▶ _INPUT_:
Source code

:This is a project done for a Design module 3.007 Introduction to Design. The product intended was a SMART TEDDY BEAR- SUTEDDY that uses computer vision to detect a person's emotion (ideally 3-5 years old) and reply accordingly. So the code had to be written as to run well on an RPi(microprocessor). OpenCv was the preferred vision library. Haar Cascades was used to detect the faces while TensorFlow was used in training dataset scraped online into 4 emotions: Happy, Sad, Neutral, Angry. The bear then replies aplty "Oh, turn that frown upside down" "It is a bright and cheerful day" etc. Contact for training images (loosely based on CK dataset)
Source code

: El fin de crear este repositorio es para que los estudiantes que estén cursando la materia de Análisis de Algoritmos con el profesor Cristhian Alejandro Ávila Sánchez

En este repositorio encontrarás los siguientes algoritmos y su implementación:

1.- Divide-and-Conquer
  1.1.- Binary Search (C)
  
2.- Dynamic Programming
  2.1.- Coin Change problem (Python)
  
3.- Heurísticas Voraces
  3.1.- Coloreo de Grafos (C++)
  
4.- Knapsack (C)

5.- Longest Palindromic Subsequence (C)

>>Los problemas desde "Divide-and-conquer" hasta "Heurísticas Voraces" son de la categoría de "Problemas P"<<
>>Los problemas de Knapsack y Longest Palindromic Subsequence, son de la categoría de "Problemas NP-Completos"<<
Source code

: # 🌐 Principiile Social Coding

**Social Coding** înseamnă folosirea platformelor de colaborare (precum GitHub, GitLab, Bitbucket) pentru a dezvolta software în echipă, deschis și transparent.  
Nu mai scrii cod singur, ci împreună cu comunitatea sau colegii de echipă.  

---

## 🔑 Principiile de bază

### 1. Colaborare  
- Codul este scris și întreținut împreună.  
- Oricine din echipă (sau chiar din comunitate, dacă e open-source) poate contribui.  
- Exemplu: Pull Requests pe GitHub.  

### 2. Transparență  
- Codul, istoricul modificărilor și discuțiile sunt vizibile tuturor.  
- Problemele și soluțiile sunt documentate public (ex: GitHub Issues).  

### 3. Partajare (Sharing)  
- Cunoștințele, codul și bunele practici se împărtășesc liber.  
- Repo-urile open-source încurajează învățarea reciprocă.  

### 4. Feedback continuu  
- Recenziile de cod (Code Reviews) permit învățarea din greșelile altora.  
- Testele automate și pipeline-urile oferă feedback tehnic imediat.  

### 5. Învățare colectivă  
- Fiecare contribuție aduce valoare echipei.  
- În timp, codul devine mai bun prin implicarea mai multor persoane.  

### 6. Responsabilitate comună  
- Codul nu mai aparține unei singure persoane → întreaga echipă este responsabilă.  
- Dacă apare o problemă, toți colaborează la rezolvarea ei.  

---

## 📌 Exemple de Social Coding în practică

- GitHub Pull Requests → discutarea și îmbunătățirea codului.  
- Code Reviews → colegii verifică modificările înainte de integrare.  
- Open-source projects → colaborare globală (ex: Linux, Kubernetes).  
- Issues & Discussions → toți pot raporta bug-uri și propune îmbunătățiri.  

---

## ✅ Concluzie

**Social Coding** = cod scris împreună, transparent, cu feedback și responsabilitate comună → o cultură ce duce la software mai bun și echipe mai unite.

▶ _EXERCISE BRIEF_:
Word for word, transcribe all of the entries shown above.

▶ _RESPONSE TO THE EXERCISE_:
Source code

:This is a project done for a Design module 3.007 Introduction to Design. The product intended was a SMART TEDDY BEAR- SUTEDDY that uses computer vision to detect a person's emotion (ideally 3-5 years old) and reply accordingly. So the code had to be written as to run well on an RPi(microprocessor). OpenCv was the preferred vision library. Haar Cascades was used to detect the faces while TensorFlow was used in training dataset scraped online into 4 emotions: Happy, Sad, Neutral, Angry. The bear then replies aplty "Oh, turn that frown upside down" "It is a bright and cheerful day" etc. Contact for training images (loosely based on CK dataset)
Source code

: El fin de crear este repositorio es para que los estudiantes que estén cursando la materia de Análisis de Algoritmos con el profesor Cristhian Alejandro Ávila Sánchez

En este repositorio encontrarás los siguientes algoritmos y su implementación:

1.- Divide-and-Conquer
  1.1.- Binary Search (C)
  
2.- Dynamic Programming
  2.1.- Coin Change problem (Python)
  
3.- Heurísticas Voraces
  3.1.- Coloreo de Grafos (C++)
  
4.- Knapsack (C)

5.- Longest Palindromic Subsequence (C)

>>Los problemas desde "Divide-and-conquer" hasta "Heurísticas Voraces" son de la categoría de "Problemas P"<<
>>Los problemas de Knapsack y Longest Palindromic Subsequence, son de la categoría de "Problemas NP-Completos"<<
Source code

: # 🌐 Principiile Social Coding

**Social Coding** înseamnă folosirea platformelor de colaborare (precum GitHub, GitLab, Bitbucket) pentru a dezvolta software în echipă, deschis și transparent.  
Nu mai scrii cod singur, ci împreună cu comunitatea sau colegii de echipă.  

---

## 🔑 Principiile de bază

### 1. Colaborare  
- Codul este scris și întreținut împreună.  
- Oricine din echipă (sau chiar din comunitate, dacă e open-source) poate contribui.  
- Exemplu: Pull Requests pe GitHub.  

### 2. Transparență  
- Codul, istoricul modificărilor și discuțiile sunt vizibile tuturor.  
- Problemele și soluțiile sunt documentate public (ex: GitHub Issues).  

### 3. Partajare (Sharing)  
- Cunoștințele, codul și bunele practici se împărtășesc liber.  
- Repo-urile open-source încurajează învățarea reciprocă.  

### 4. Feedback continuu  
- Recenziile de cod (Code Reviews) permit învățarea din greșelile altora.  
- Testele automate și pipeline-urile oferă feedback tehnic imediat.  

### 5. Învățare colectivă  
- Fiecare contribuție aduce valoare echipei.  
- În timp, codul devine mai bun prin implicarea mai multor persoane.  

### 6. Responsabilitate comună  
- Codul nu mai aparține unei singure persoane → întreaga echipă este responsabilă.  
- Dacă apare o problemă, toți colaborează la rezolvarea ei.  

---

## 📌 Exemple de Social Coding în practică

- GitHub Pull Requests → discutarea și îmbunătățirea codului.  
- Code Reviews → colegii verifică modificările înainte de integrare.  
- Open-source projects → colaborare globală (ex: Linux, Kubernetes).  
- Issues & Discussions → toți pot raporta bug-uri și propune îmbunătățiri.  

---

## ✅ Concluzie

**Social Coding** = cod scris împreună, transparent, cu feedback și responsabilitate comună → o cultură ce duce la software mai bun și echipe mai unite.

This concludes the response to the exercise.